LAND OF REST is an American folk tune with roots in the ballads of northern England and Scotland. It was known throughout the Appalachians; a shape-note version of the tune was published in The Sacred Harp (1844) and titled NEW PROSPECT as the setting for “O land of rest! for thee I sigh.” The tune was published again with that same text in J. R. Graves’s Little Seraph (Memphis, 1873). The tune was known to Annabel M. Buchanan (1888 – 1983) whose grandmother sang it to her as a child. She harmonized the tune and published it in her Folk Hymns of America (1938), noting similarities between this tune and the tune for “Swing Low, Sweet Chariot.” Known especially as a musicologist of American folk music, Buchanan was educated at the Landon Conservatory, Dallas, Texas, and the Guilmant Organ School, New York City. She taught at several colleges, including Stonewall Jackson College, Abingdoll, Virginia. Buchanan published numerous articles on folk traditions of the Appalachian area of the United States. She also lectured widely on this topic and gave recitals of folk music. Her own compositions also show the influence of folk music.” –Psalter Hymnal Handbook

The words are attributed to British cleric Joseph Bromehead (1747-1826), then altered and expanded by Scottish Presbyterian minister David Dickson (1583-1663).

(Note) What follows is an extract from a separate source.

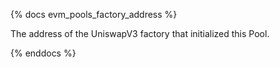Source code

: {% docs evm_pools_factory_address %}

The address of the UniswapV3 factory that initialized this Pool.

{% enddocs %}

Vaughan Williams composed the great hymn 287, For All the Saints, SINE NOMINE. The verses by the Anglican Bishop of Wakefield, William Walsham How (1823-1897) were originally sung to a tune by Joseph Barnby, one of the Victorian composers Vaughan Williams particularly detested, which made him agree to help create the 1906 English Hymnal and purge it of such horrors. We must sing all 8 verses, although there were originally 11!

Although Ralph Vaughan Williams was a youthful atheist, he was described by his second wife Ursula, a poet, as a “cheerful agnostic.” Apparently when the young Vaughan Williams asked his mother about Darwin’s controversial book On the Origin of Species, she answered, “The Bible says that God made the world in six days. Great Uncle Charles thinks it took longer: but we need not worry about it, for it is equally wonderful either way.” He died on 26 August 1958; his ashes are interred in Westminster Abbey, near Purcell.

After the singing of SINE NOMINE the postlude is Proulx’s last variation (see prelude) a Fugato which puts a tune-inspired subject in the minor and also inverts it at the first pedal entrance.